Hoy quiero confesar, que diría la Pantoja. ME ENCANTAN LAS BODAS GAYS. Al menos las bodas gays a las que y0 he ido. Y no es que no me pase lo mismo con los bodorrios heterotradicionales. Gracias a Dios, mis amiguis casados la han liado muy parda en sus celebraciones. Pero no voy a mentir, los fiestones de índole homosexual son mi debilidad y a continuación os voy a contar por qué.
Los invitados están TREMENDOS. Claro, estoy hablando de bodas gays masculinas (no he tenido la fortuna de que me inviten a ninguna femenina). El noventa y cinco por ciento de los asistentes son chicos. Chicos guapos. Chicos buenorros. Chicos MUY BUENORROS. Y alegrarme la vista es uno de mis pasatiempos favoritos. Llamadme rara.

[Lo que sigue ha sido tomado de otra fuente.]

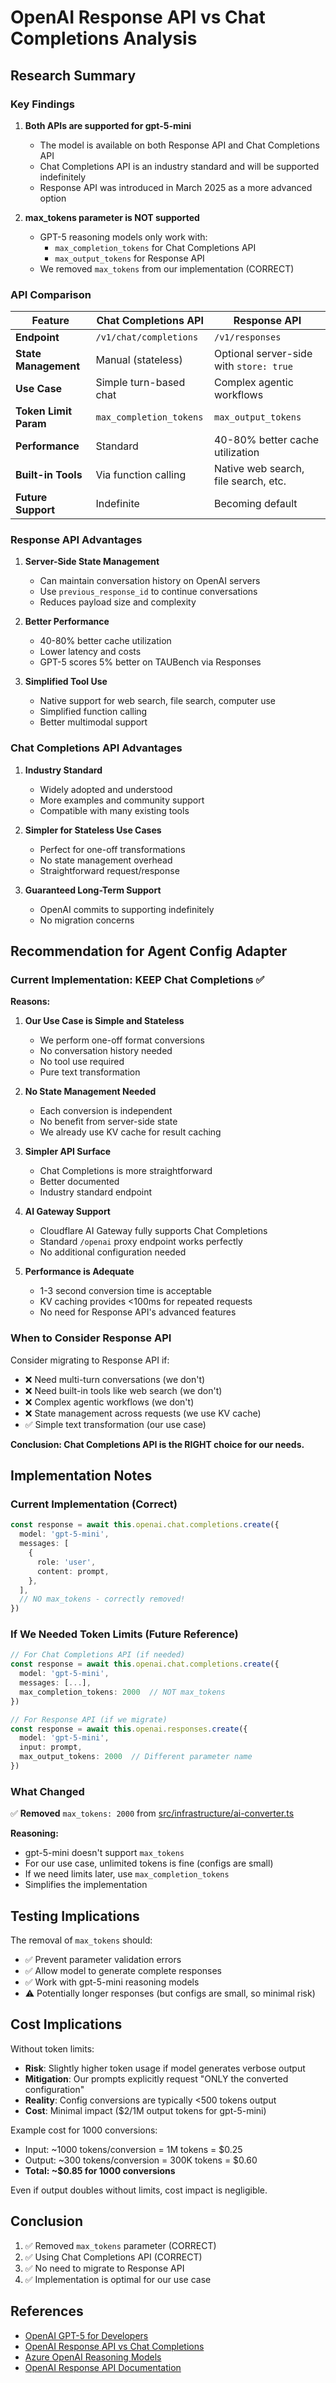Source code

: # OpenAI Response API vs Chat Completions Analysis

## Research Summary

### Key Findings

1. **Both APIs are supported for gpt-5-mini**
   - The model is available on both Response API and Chat Completions API
   - Chat Completions API is an industry standard and will be supported indefinitely
   - Response API was introduced in March 2025 as a more advanced option

2. **max_tokens parameter is NOT supported**
   - GPT-5 reasoning models only work with:
     - `max_completion_tokens` for Chat Completions API
     - `max_output_tokens` for Response API
   - We removed `max_tokens` from our implementation (CORRECT)

### API Comparison

| Feature | Chat Completions API | Response API |
|---------|---------------------|--------------|
| **Endpoint** | `/v1/chat/completions` | `/v1/responses` |
| **State Management** | Manual (stateless) | Optional server-side with `store: true` |
| **Use Case** | Simple turn-based chat | Complex agentic workflows |
| **Token Limit Param** | `max_completion_tokens` | `max_output_tokens` |
| **Performance** | Standard | 40-80% better cache utilization |
| **Built-in Tools** | Via function calling | Native web search, file search, etc. |
| **Future Support** | Indefinite | Becoming default |

### Response API Advantages

1. **Server-Side State Management**
   - Can maintain conversation history on OpenAI servers
   - Use `previous_response_id` to continue conversations
   - Reduces payload size and complexity

2. **Better Performance**
   - 40-80% better cache utilization
   - Lower latency and costs
   - GPT-5 scores 5% better on TAUBench via Responses

3. **Simplified Tool Use**
   - Native support for web search, file search, computer use
   - Simplified function calling
   - Better multimodal support

### Chat Completions API Advantages

1. **Industry Standard**
   - Widely adopted and understood
   - More examples and community support
   - Compatible with many existing tools

2. **Simpler for Stateless Use Cases**
   - Perfect for one-off transformations
   - No state management overhead
   - Straightforward request/response

3. **Guaranteed Long-Term Support**
   - OpenAI commits to supporting indefinitely
   - No migration concerns

## Recommendation for Agent Config Adapter

### Current Implementation: KEEP Chat Completions ✅

**Reasons:**

1. **Our Use Case is Simple and Stateless**
   - We perform one-off format conversions
   - No conversation history needed
   - No tool use required
   - Pure text transformation

2. **No State Management Needed**
   - Each conversion is independent
   - No benefit from server-side state
   - We already use KV cache for result caching

3. **Simpler API Surface**
   - Chat Completions is more straightforward
   - Better documented
   - Industry standard endpoint

4. **AI Gateway Support**
   - Cloudflare AI Gateway fully supports Chat Completions
   - Standard `/openai` proxy endpoint works perfectly
   - No additional configuration needed

5. **Performance is Adequate**
   - 1-3 second conversion time is acceptable
   - KV caching provides <100ms for repeated requests
   - No need for Response API's advanced features

### When to Consider Response API

Consider migrating to Response API if:
- ❌ Need multi-turn conversations (we don't)
- ❌ Need built-in tools like web search (we don't)
- ❌ Complex agentic workflows (we don't)
- ❌ State management across requests (we use KV cache)
- ✅ Simple text transformation (our use case)

**Conclusion: Chat Completions API is the RIGHT choice for our needs.**

## Implementation Notes

### Current Implementation (Correct)

```typescript
const response = await this.openai.chat.completions.create({
  model: 'gpt-5-mini',
  messages: [
    {
      role: 'user',
      content: prompt,
    },
  ],
  // NO max_tokens - correctly removed!
})
```

### If We Needed Token Limits (Future Reference)

```typescript
// For Chat Completions API (if needed)
const response = await this.openai.chat.completions.create({
  model: 'gpt-5-mini',
  messages: [...],
  max_completion_tokens: 2000  // NOT max_tokens
})

// For Response API (if we migrate)
const response = await this.openai.responses.create({
  model: 'gpt-5-mini',
  input: prompt,
  max_output_tokens: 2000  // Different parameter name
})
```

### What Changed

✅ **Removed** `max_tokens: 2000` from [src/infrastructure/ai-converter.ts](../../src/infrastructure/ai-converter.ts)

**Reasoning:**
- gpt-5-mini doesn't support `max_tokens`
- For our use case, unlimited tokens is fine (configs are small)
- If we need limits later, use `max_completion_tokens`
- Simplifies the implementation

## Testing Implications

The removal of `max_tokens` should:
- ✅ Prevent parameter validation errors
- ✅ Allow model to generate complete responses
- ✅ Work with gpt-5-mini reasoning models
- ⚠️ Potentially longer responses (but configs are small, so minimal risk)

## Cost Implications

Without token limits:
- **Risk**: Slightly higher token usage if model generates verbose output
- **Mitigation**: Our prompts explicitly request "ONLY the converted configuration"
- **Reality**: Config conversions are typically <500 tokens output
- **Cost**: Minimal impact ($2/1M output tokens for gpt-5-mini)

Example cost for 1000 conversions:
- Input: ~1000 tokens/conversion = 1M tokens = $0.25
- Output: ~300 tokens/conversion = 300K tokens = $0.60
- **Total: ~$0.85 for 1000 conversions**

Even if output doubles without limits, cost impact is negligible.

## Conclusion

1. ✅ Removed `max_tokens` parameter (CORRECT)
2. ✅ Using Chat Completions API (CORRECT)
3. ✅ No need to migrate to Response API
4. ✅ Implementation is optimal for our use case

## References

- [OpenAI GPT-5 for Developers](https://openai.com/index/introducing-gpt-5-for-developers/)
- [OpenAI Response API vs Chat Completions](https://simonwillison.net/2025/Mar/11/responses-vs-chat-completions/)
- [Azure OpenAI Reasoning Models](https://learn.microsoft.com/en-us/azure/ai-foundry/openai/how-to/reasoning)
- [OpenAI Response API Documentation](https://platform.openai.com/docs/api-reference/responses)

La música es lo más de lo más. El petardeo me puede. El Puma, Salomé, Camilo Sesto, la Carrá son la base de cualquier playlist de boda gay que se precie. En la última tuve la fortuna de participar en la elección de repertorio. Esas Spice Girls, Britney Spears pidiendo, por Dios, “One more time”. Las Grecas amándonos locamente. Los pelos como escarpias tengo solo de recordarlo.
Te alegran la autoestima a base de piropos inofensivos. O sea, los chicos gays te dicen sin problema lo buena que estás, lo que mola tu vestido o lo bien que llevas el pelo. No hay peligro de malentendido, ninguna doble intención (a veces por desgracia). No te regalan el oído para empotrarte (que tampoco estaría mal: INSISTO).

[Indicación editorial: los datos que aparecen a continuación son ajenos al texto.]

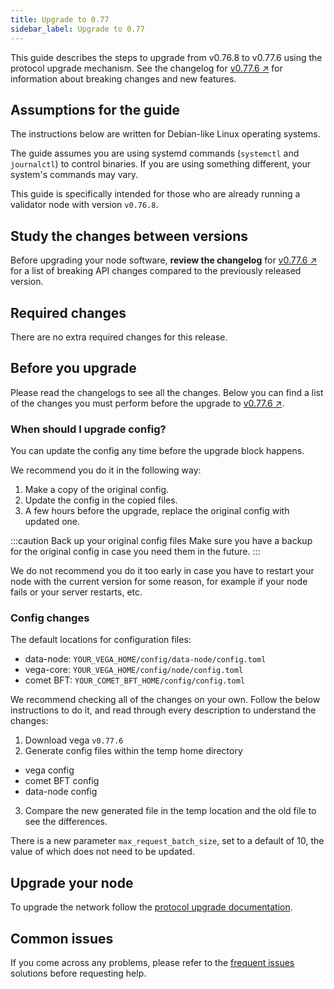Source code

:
```yaml
---
title: Upgrade to 0.77
sidebar_label: Upgrade to 0.77
---
```


This guide describes the steps to upgrade from v0.76.8 to v0.77.6 using the protocol upgrade mechanism. See the changelog for  [v0.77.6 ↗](https://github.com/vegaprotocol/vega/releases/tag/v0.77.5) for information about breaking changes and new features.

## Assumptions for the guide
The instructions below are written for Debian-like Linux operating systems.

The guide assumes you are using systemd commands (`systemctl` and `journalctl`) to control binaries. If you are using something different, your system's commands may vary.

This guide is specifically intended for those who are already running a validator node with version `v0.76.8`.

## Study the changes between versions

Before upgrading your node software, **review the changelog** for [v0.77.6 ↗](https://github.com/vegaprotocol/vega/releases/tag/v0.77.6) for a list of breaking API changes compared to the previously released version.

## Required changes
There are no extra required changes for this release.

## Before you upgrade

Please read the changelogs to see all the changes. Below you can find a list of the changes you must perform before the upgrade to [v0.77.6 ↗](https://github.com/vegaprotocol/vega/releases/tag/v0.77.6).

### When should I upgrade config?

You can update the config any time before the upgrade block happens.

We recommend you do it in the following way:

1. Make a copy of the original config.
2. Update the config in the copied files.
3. A few hours before the upgrade, replace the original config with updated one.

:::caution Back up your original config files
Make sure you have a backup for the original config in case you need them in the future.
:::

We do not recommend you do it too early in case you have to restart your node with the current version for some reason, for example if your node fails or your server restarts, etc.

### Config changes

The default locations for configuration files:

- data-node: `YOUR_VEGA_HOME/config/data-node/config.toml`
- vega-core: `YOUR_VEGA_HOME/config/node/config.toml`
- comet BFT: `YOUR_COMET_BFT_HOME/config/config.toml`

We recommend checking all of the changes on your own. Follow the below instructions to do it, and read through every description to understand the changes:

1. Download vega `v0.77.6`
2. Generate config files within the temp home directory
  - vega config
  - comet BFT config
  - data-node config
3. Compare the new generated file in the temp location and the old file to see the differences.

There is a new parameter `max_request_batch_size`, set to a default of 10, the value of which does not need to be updated.

## Upgrade your node
To upgrade the network follow the [protocol upgrade documentation](../how-to/upgrade-network.md).

## Common issues
If you come across any problems, please refer to the [frequent issues](../how-to/solve-frequent-issues.md) solutions before requesting help.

Restriegas cebolleta a lo grande. Vale, a lo mejor esto solo me pasa a mí, pero no creo. Directamente relacionado con el punto anterior tenemos el hecho de que quizás a mí me guste bailar arrimadita (que me gusta), pero normalmente una se corta. “Vaya a ser que este se piense”, “Luego voy a tener que aclarar conceptos”, “Que luego me llaman calientapollas”. En las bodas gays lo doy todo con Maluma, su “Corazón”, sus “Felices los cuatro” apretando cuerpo contra cuerpo y aquí paz y después gloria. Chimpún.
Me descojono viva. Reconozco que tengo cierta facilidad para la carcajada y el chorrillo de pis involuntario, pero en estas ocasiones es donde alcanzo la máxima plenitud. Y es que compartimos el amor por la barbarie, por las conversaciones sobre penes, por lo divertido y punto. Aún recuerdo una de las conversaciones en el último bodorrio que, para colmo de bienes, era cubano-andaluz. En ella, un chaval simpatiquísimo, listísimo y muy de ciencias (que me fascina el tema científico) me contaba que uno puede ser gay, entre otras cosas, por ser el pequeño de varios hermanos varones.

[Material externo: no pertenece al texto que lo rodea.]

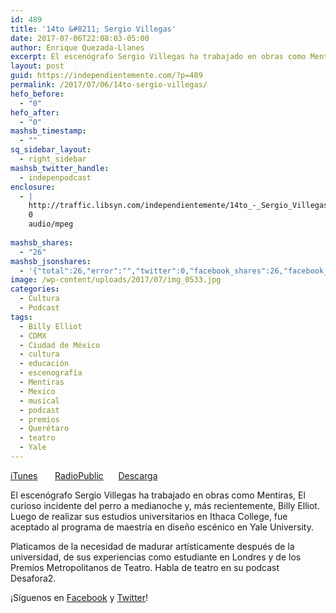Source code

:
 ```yaml
---
id: 489
title: '14to &#8211; Sergio Villegas'
date: 2017-07-06T22:08:03-05:00
author: Enrique Quezada-Llanes
excerpt: El escenógrafo Sergio Villegas ha trabajado en obras como Mentiras, El curioso incidente del perro a medianoche y, más recientemente, Billy Elliot. Platicamos de la necesidad de madurar artísticamente después de la universidad, de sus experiencias como estudiante en Londres y de los Premios Metropolitanos de Teatro.
layout: post
guid: https://independientemente.com/?p=489
permalink: /2017/07/06/14to-sergio-villegas/
hefo_before:
  - "0"
hefo_after:
  - "0"
mashsb_timestamp:
  - ""
sq_sidebar_layout:
  - right_sidebar
mashsb_twitter_handle:
  - indepenpodcast
enclosure:
  - |
    http://traffic.libsyn.com/independientemente/14to_-_Sergio_Villegas.mp3
    0
    audio/mpeg
    
mashsb_shares:
  - "26"
mashsb_jsonshares:
  - '{"total":26,"error":"","twitter":0,"facebook_shares":26,"facebook_total":26,"facebook_likes":"26","facebook_comments":"0"}'
image: /wp-content/uploads/2017/07/img_0533.jpg
categories:
  - Cultura
  - Podcast
tags:
  - Billy Elliot
  - CDMX
  - Ciudad de México
  - cultura
  - educación
  - escenografía
  - Mentiras
  - Mexico
  - musical
  - podcast
  - premios
  - Querétaro
  - teatro
  - Yale
---
```

[iTunes](https://itunes.apple.com/us/podcast/independientemente/id1205770233?mt=2&i=1000389623551)       [RadioPublic](https://play.radiopublic.com/83436dac-7d36-421a-a12e-c22ba6e2ecc5/ep/s1!88ac2954963301eb2a4766a62bbaf8ea740f018e)      [Descarga](http://traffic.libsyn.com/independientemente/14to_-_Sergio_Villegas.mp3)

El escenógrafo Sergio Villegas ha trabajado en obras como Mentiras, El curioso incidente del perro a medianoche y, más recientemente, Billy Elliot. Luego de realizar sus estudios universitarios en Ithaca College, fue aceptado al programa de maestría en diseño escénico en Yale University.

Platicamos de la necesidad de madurar artísticamente después de la universidad, de sus experiencias como estudiante en Londres y de los Premios Metropolitanos de Teatro. Habla de teatro en su podcast Desafora2.

¡Síguenos en [Facebook](https://facebook.com/indpndntmente) y [Twitter](https://twitter.com/indepenpodcast)!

“Que sí, que sí” me contaba él. Que la naturaleza es sabia y que, para que no tengas que competir con tus brothers, tu madre genera una serie de sustancias que te convierten en un super macho ya en el vientre materno, lo cual incluye un super pene (y cito literalmente) y, cuando sales de ahí, pues te van los chicos.
Patidifusa andaba yo, creyéndomelo todo, porque los de ciencias y números son, en mi opinión, mucho más listos que los de letras (o sea, yo).
Hasta que va y suelta “Pero bueno, si por alguna desgracia, tus hermanos mayores mueren, la cosa ya cambia”. Ahí ya sí que no pude más de la risa y hube de espetar un elegantísimo “O sea, ¿te quedas sin hermano y, de repente, le pillas un cariño loco a los coños?”.
Pero cómo no me van a encantar las bodas gays, con maravillas como esta.
Y podría seguir justificando este amor loco, pero voy a la que, probablemente, sea la razón más importante: que cada uno viva su amor como le dé la gana. Matrimonio, concubinato, poliamor, celibato. A quién le importa, que diría Alaska.
Eso sí, elijáis lo que elijáis, celebradlo, por favor. Y si me invitáis. PUES MEJOR.